Eliezer
and Uriel
Shkolnik are locked in an unlikely father-son relationship. They are
both leading
professors within the rigorous and rarefied field of Talmudic Studies:
an obscure
discipline dedicated to the application of objective analysis to
ancient Jewish
texts in furtherance of our understanding of such topics as the texts’

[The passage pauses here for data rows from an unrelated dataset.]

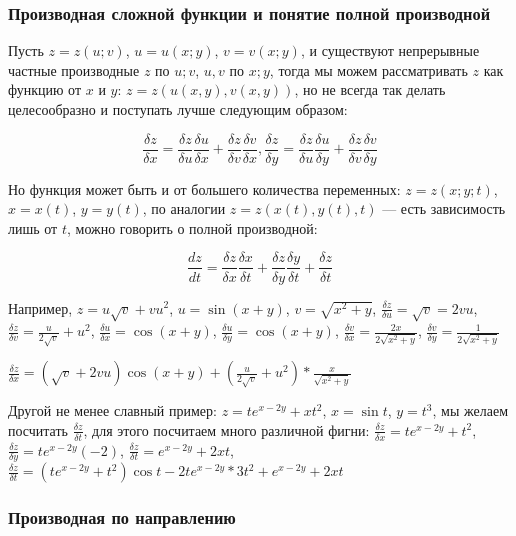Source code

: \documentclass{article}
\begin{document}
\begin{flushleft}
\subsubsection{Производная сложной функции и понятие полной производной}

Пусть $z = z(u; v)$, $u = u(x; y)$, $v = v(x; y)$, и существуют непрерывные частные производные $z$ по $u; v$, $u, v$ по $x; y$, тогда мы можем рассматривать $z$ как функцию от $x$ и $y$: $z = z(u(x, y), v(x, y))$, но не всегда так делать целесообразно и поступать лучше следующим образом:

$$\frac{\delta z}{\delta x} = \frac{\delta z}{\delta u} \frac{\delta u}{\delta x} + \frac{\delta z}{\delta v} \frac{\delta v}{\delta x}, \frac{\delta z}{\delta y} = \frac{\delta z}{\delta u} \frac{\delta u}{\delta y} + \frac{\delta z}{\delta v} \frac{\delta v}{\delta y}$$

Но функция может быть и от большего количества переменных: $z = z(x; y; t)$, $x = x(t)$, $y = y(t)$, по аналогии $z = z(x(t), y(t), t)$ — есть зависимость лишь от $t$, можно говорить о полной производной:

$$
\frac{d z}{d t} = \frac{\delta z}{\delta x} \frac{\delta x}{\delta t} + \frac{\delta z}{\delta y} \frac{\delta y}{\delta t} + \frac{\delta z}{\delta t}
$$

Например, $z = u\sqrt{v} + v u^2$, $u = \sin(x + y)$, $v = \sqrt{x^2 + y}$, $\frac{\delta z}{\delta u} = \sqrt{v} = 2v u$, $\frac{\delta z}{\delta v} = \frac{u}{2 \sqrt{v}} + u^2$, $\frac{\delta u}{\delta x} = \cos (x + y)$, $\frac{\delta u}{\delta y} = \cos (x + y)$, $\frac{\delta v}{\delta x} = \frac{2x}{2\sqrt{x^2 + y}}$, $\frac{\delta v}{\delta y} = \frac{1}{2\sqrt{x^2 + y}}$

$\frac{\delta z}{\delta x} = (\sqrt{v} + 2 v u) \cos (x + y) + (\frac{u}{2\sqrt{v}} + u^2) * \frac{x}{\sqrt{x^2 + y}}$

\hfill

Другой не менее славный пример: $z = t e^{x - 2y} + x t^2$, $x = \sin t$, $y = t^3$, мы желаем посчитать $\frac{\delta z}{\delta t}$, для этого посчитаем много различной фигни: $\frac{\delta z}{\delta x} = t e^{x - 2y} + t^2$, $\frac{\delta z}{\delta y} = t e^{x - 2y} (-2)$, $\frac{\delta z}{\delta t} = e^{x - 2y} + 2 x t$, $\frac{\delta z}{\delta t} = (t e^{x - 2y} + t^2) \cos t - 2 t e^{x - 2 y} * 3t^2 + e^{x -2 y} + 2 xt$

\subsubsection{Производная по направлению}


\end{flushleft}
\end{document}

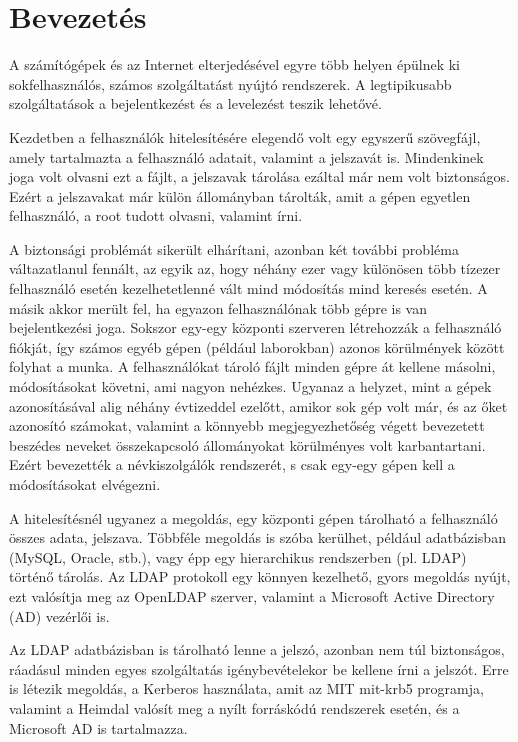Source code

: \chapter*{Bevezetés}
A számítógépek és az Internet elterjedésével egyre több helyen épülnek ki sokfelhasználós, számos szolgáltatást nyújtó
rendszerek. A legtipikusabb szolgáltatások a bejelentkezést és a levelezést teszik lehetővé.

Kezdetben a felhasználók hitelesítésére elegendő volt egy egyszerű szövegfájl, amely tartalmazta a felhasználó
adatait, valamint a jelszavát is. Mindenkinek joga volt olvasni ezt a fájlt, a jelszavak tárolása ezáltal már nem volt
biztonságos. Ezért a jelszavakat már külön állományban tárolták, amit a gépen egyetlen felhasználó, a root tudott
olvasni, valamint írni.

A biztonsági problémát sikerült elhárítani, azonban két további probléma váltazatlanul fennált, az egyik az, hogy
néhány ezer vagy különösen több tízezer felhasználó esetén kezelhetetlenné vált mind módosítás mind keresés esetén. A
másik akkor merült fel, ha egyazon felhasználónak több gépre is van bejelentkezési joga. Sokszor egy-egy központi
szerveren létrehozzák a felhasználó fiókját, így számos egyéb gépen (például laborokban) azonos körülmények között
folyhat a munka. A felhasználókat tároló fájlt minden gépre át kellene másolni, módosításokat követni, ami nagyon
nehézkes. Ugyanaz a helyzet, mint a gépek azonosításával alig néhány évtizeddel ezelőtt, amikor sok gép volt már, és
az őket azonosító számokat, valamint a könnyebb megjegyezhetőség végett bevezetett beszédes neveket összekapcsoló
állományokat körülményes volt karbantartani. Ezért bevezették a névkiszolgálók rendszerét, s csak egy-egy gépen kell a
módosításokat elvégezni.

A hitelesítésnél ugyanez a megoldás, egy központi gépen tárolható a felhasználó összes adata, jelszava. Többféle
megoldás is szóba kerülhet, például adatbázisban (MySQL, Oracle, stb.), vagy épp egy hierarchikus
rendszerben  (pl. LDAP) történő tárolás. Az LDAP protokoll egy könnyen kezelhető, gyors megoldás nyújt, ezt valósítja
meg az OpenLDAP szerver, valamint a Microsoft Active Directory (AD) vezérlői is. 

Az LDAP adatbázisban is tárolható lenne a jelszó, azonban nem túl biztonságos, ráadásul minden egyes szolgáltatás
igénybevételekor be kellene írni a jelszót. Erre is létezik megoldás, a Kerberos használata, amit az MIT mit-krb5
programja, valamint a Heimdal valósít meg a nyílt forráskódú rendszerek esetén, és a Microsoft AD is tartalmazza.

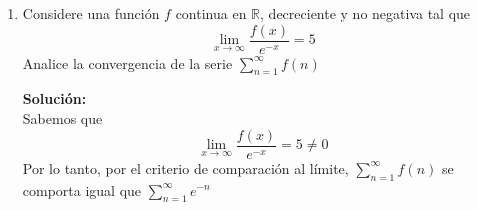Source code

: \documentclass[12pt]{article}
\newenvironment{solucion}
{\begin{mdframed}[backgroundcolor=black!10]
		{\bf Solución:}\\
	}
	{
	\end{mdframed}
}
\newenvironment{preguntas}
{\begin{enumerate}\itemsep12pt
	}
	{
	\end{enumerate}
}
\newcommand{\ev}{\Big|}
\newcommand{\ra}{\rightarrow}
\newcommand{\R}{\mathbb{R}}
\begin{document}
\begin{preguntas}
\begin{solucion}
\begin{enumerate}[a)]
$$			=\lim\limits_{n \ra \infty} \dfrac{\dfrac{1}{nln(n)}}{\dfrac{1}{nln(n)}} = 1 \neq 0$$
			Por lo tanto, $\sum\limits^{\infty} a_n$ se comporta igual que $\sum\limits^{\infty} b_n$.\\
			\\
			Veamos ahora que pasa con $\sum\limits_{n=2}^{\infty} \dfrac{1}{nln(n)}$. Usando el criterio de la integral, tenemos que la serie se comportara igual a $\displaystyle\int_2^{\infty} \dfrac{1}{xln(x)}$. \\
			\\
			Calculemos entonces esta integral impropia,
			$$\displaystyle\int_2^{\infty} \dfrac{1}{xln(x)} =  ln(ln(x)) \ev_2^{\infty} = \infty$$
			Luego, $\displaystyle\int_2^{\infty} \dfrac{1}{xln(x)}$ diverge, por lo que por criterio de la integral, $\sum\limits_{n=2}^{\infty} \dfrac{1}{nln(n)}$ tambiém diverge. Finalmente, por el criterio de comparación al limite, la serie $\sum\limits_{n=2}^{\infty}\dfrac{n}{(n+1)^2ln(n)}$ es divergente.
\item $\sum\limits_{n=1}^{\infty}\dfrac{n!}{n^n}$\\
			\\
			Recordemos que en el infinito,
			$$n^n > n! > a^n > n > ln(n)$$
			El límite de la sucesión es
			$$\lim\limits_{n\ra\infty}\dfrac{n!}{n^n} = 0$$
			Usando el criterio de la razón,
			$$\lim\limits_{n \ra \infty} \dfrac{a_{n+1}}{a_n}
			= \lim\limits_{n \ra \infty} \dfrac{\dfrac{(n+1)!}{(n+1)^{n+1}}}{\dfrac{n!}{n^n}}
			= \lim\limits_{n \ra \infty} \dfrac{(n+1)!}{n!}\dfrac{n^n}{(n+1)^{n+1}}$$
			$$= \lim\limits_{n \ra \infty} \dfrac{(n+1)}{1}\dfrac{n^n}{(n+1)^{n+1}}
			= \lim\limits_{n \ra \infty} \dfrac{n^n}{(n+1)^{n}}
			= \lim\limits_{n \ra \infty} \left(\dfrac{n}{n+1}\right)^n$$
			$$= \lim\limits_{n \ra \infty} \dfrac{1}{\left(\dfrac{n+1}{n}\right)^n}
			= \dfrac{1}{e} < 1$$
			Por criterio de la razón, la serie es convergente.
\end{enumerate}
\end{solucion}
\item Considere una función $f$ continua en $\R$, decreciente y no negativa tal que
	$$\lim_{x\ra\infty}\dfrac{f(x)}{e^{-x}}=5$$
	Analice la convergencia de la serie $\sum\limits_{n=1}^{\infty}f(n)$
\begin{solucion}
Sabemos que
		$$\lim_{x\ra\infty}\dfrac{f(x)}{e^{-x}}=5 \neq 0$$
		Por lo tanto, por el criterio de comparación al límite, $\sum\limits_{n=1}^{\infty}f(n)$ se comporta igual que $\sum\limits_{n=1}^{\infty}e^{-n}$\\
		\\

\end{solucion}
\end{preguntas}
\end{document}
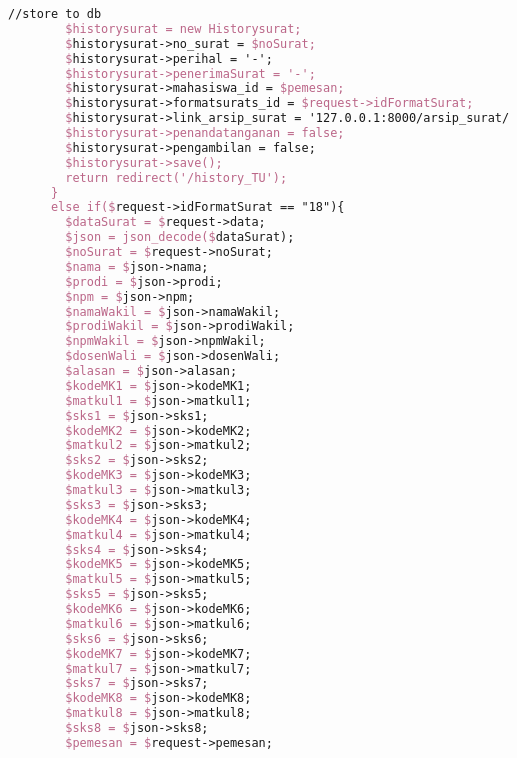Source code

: \begin{lstlisting}[language=tex,basicstyle=\tiny,caption=HistorysuratController.php]
        //store to db
        $historysurat = new Historysurat;
        $historysurat->no_surat = $noSurat;
        $historysurat->perihal = '-';
        $historysurat->penerimaSurat = '-';
        $historysurat->mahasiswa_id = $pemesan;
        $historysurat->formatsurats_id = $request->idFormatSurat;
        $historysurat->link_arsip_surat = '127.0.0.1:8000/arsip_surat/' . $noSurat. '_' . $npm . '_surat_perwakilan_perwalian_7mk.pdf';
        $historysurat->penandatanganan = false;
        $historysurat->pengambilan = false;
        $historysurat->save();
        return redirect('/history_TU');
      }
      else if($request->idFormatSurat == "18"){
        $dataSurat = $request->data;
        $json = json_decode($dataSurat);
        $noSurat = $request->noSurat;
        $nama = $json->nama;
        $prodi = $json->prodi;
        $npm = $json->npm;
        $namaWakil = $json->namaWakil;
        $prodiWakil = $json->prodiWakil;
        $npmWakil = $json->npmWakil;
        $dosenWali = $json->dosenWali;
        $alasan = $json->alasan;
        $kodeMK1 = $json->kodeMK1;
        $matkul1 = $json->matkul1;
        $sks1 = $json->sks1;
        $kodeMK2 = $json->kodeMK2;
        $matkul2 = $json->matkul2;
        $sks2 = $json->sks2;
        $kodeMK3 = $json->kodeMK3;
        $matkul3 = $json->matkul3;
        $sks3 = $json->sks3;
        $kodeMK4 = $json->kodeMK4;
        $matkul4 = $json->matkul4;
        $sks4 = $json->sks4;
        $kodeMK5 = $json->kodeMK5;
        $matkul5 = $json->matkul5;
        $sks5 = $json->sks5;
        $kodeMK6 = $json->kodeMK6;
        $matkul6 = $json->matkul6;
        $sks6 = $json->sks6;
        $kodeMK7 = $json->kodeMK7;
        $matkul7 = $json->matkul7;
        $sks7 = $json->sks7;
        $kodeMK8 = $json->kodeMK8;
        $matkul8 = $json->matkul8;
        $sks8 = $json->sks8;
        $pemesan = $request->pemesan;


\end{lstlisting}
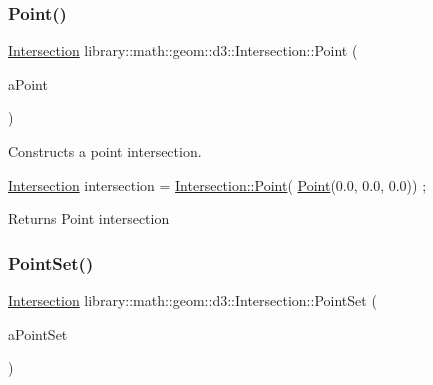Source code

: \subsubsection{\texorpdfstring{Point()}{Point()}}
{\footnotesize\ttfamily \hyperlink{classlibrary_1_1math_1_1geom_1_1d3_1_1_intersection}{Intersection} library\+::math\+::geom\+::d3\+::\+Intersection\+::\+Point (\begin{DoxyParamCaption}\item[{const \hyperlink{classlibrary_1_1math_1_1geom_1_1d3_1_1objects_1_1_point}{objects\+::\+Point} \&}]{a\+Point }\end{DoxyParamCaption})\hspace{0.3cm}{\ttfamily [static]}}



Constructs a point intersection. 


\begin{DoxyCode}
\hyperlink{classlibrary_1_1math_1_1geom_1_1d3_1_1_intersection_afbaef540a058ccc7e58f1be2585304a9}{Intersection} intersection = \hyperlink{classlibrary_1_1math_1_1geom_1_1d3_1_1_intersection_a5155cc245bd2bf96a4296b0a8319c709}{Intersection::Point}(
      \hyperlink{classlibrary_1_1math_1_1geom_1_1d3_1_1_intersection_a5155cc245bd2bf96a4296b0a8319c709}{Point}(0.0, 0.0, 0.0)) ;
\end{DoxyCode}


\begin{DoxyReturn}{Returns}
Point intersection 
\end{DoxyReturn}
\mbox{\label{classlibrary_1_1math_1_1geom_1_1d3_1_1_intersection_a562d64d802f6fcd181f1122393642605}} 
\subsubsection{\texorpdfstring{Point\+Set()}{PointSet()}}
{\footnotesize\ttfamily \hyperlink{classlibrary_1_1math_1_1geom_1_1d3_1_1_intersection}{Intersection} library\+::math\+::geom\+::d3\+::\+Intersection\+::\+Point\+Set (\begin{DoxyParamCaption}\item[{const \hyperlink{classlibrary_1_1math_1_1geom_1_1d3_1_1objects_1_1_point_set}{objects\+::\+Point\+Set} \&}]{a\+Point\+Set }\end{DoxyParamCaption})\hspace{0.3cm}{\ttfamily [static]}}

historical backgrounds, reflections of daily reality, linguistic
characteristics and literary sources. Eliezer (Shlomo Bar’Aba) is a
bitter old-school
purist who has spent his career parsing texts with a research-intensive
analytic
approach. His life’s greatest achievement amounts to a single footnote
buried
between the pages of an influential tome in which his legendary mentor
and the
book’s author briefly acknowledges his contributing research. His son
Uriel
(Lior Ashkenazi), by way of contrast, is a popular and accomplished
scholar who
delivers lectures in academic institutions across the country. Every
waking
moment Eliezer must suffer the ultimate humiliation of living in his
son’s shadow.
One fateful day, the Minister of Education phones Eliezer to inform him
that he
is going to be awarded the coveted Israel Prize – a personal holy grail
that
has eluded his grasp for nearly two decades. A newspaper confirms it.
Shortly
afterwards, the Israel Prize committee phones Uriel to arrange an
emergency
meeting. It informs Uriel that he is the
true recipient of the prize and that his father was mistakenly awarded
the
prize due to a freak mix-up over their identities. The sorry debacle
forces Uriel
into the dilemma of either letting his father live an illusion and
permanently
forfeiting his future claims to the award or allowing the Board to
restore
their actual judgment at the cost of his father’s heartbreak.
Joseph
Cedar’s “Footnote”
is a tragicomic triumph with a daring plotline that succeeds in the end
because
of its surprising offbeat humour and unswerving confidence in its
esoteric material.
The concept of the “footnote”, as suggested by the title, functions as
a
perfect metaphor for the film’s story and Eliezer’s character, as it is
used to
denote an anecdote that is of minor importance yet is too good to be
omitted. Cedar’s
anecdote opens up an absurd world of niche humour that mines its comedy
from
the most unexpected places. Don’t be at all surprised if you find
yourself laughing
uncontrollably at its classy collection of visual gags that image such
situations as a secret meeting held in a confined space and attended by
self-important
luminaries, Uriel serving a rocket ace in blind fury during a friendly
squash
game and Eliezer engaging in a childish argument with a guard over his
security
clearance. Cedar transforms the Israeli Talmud establishment into a
comic and
dramatic site of struggle where rival professors wage epic unspoken
wars,
highly intelligent scholars behave like little children and careers are
made or
stayed over the tiniest of details. However,
beneath all the wry humour, the story allegorises the troubling
universal relationships
between fathers and sons. The film’s comedy is thus offset by the
genuine pathos
that its familial portrayals arouse. Eliezer and Uriel, in spite of
their
respective foibles, both represent hapless victims of tragic
circumstances operating
outside their control. Bar’Aba’s
performance is outstanding in conveying this sympathetic image. The
film’s
sporadic graphic narration is tawdry, however, the film’s overwhelming
strengths
mitigate this defect completely. I strongly recommend this one.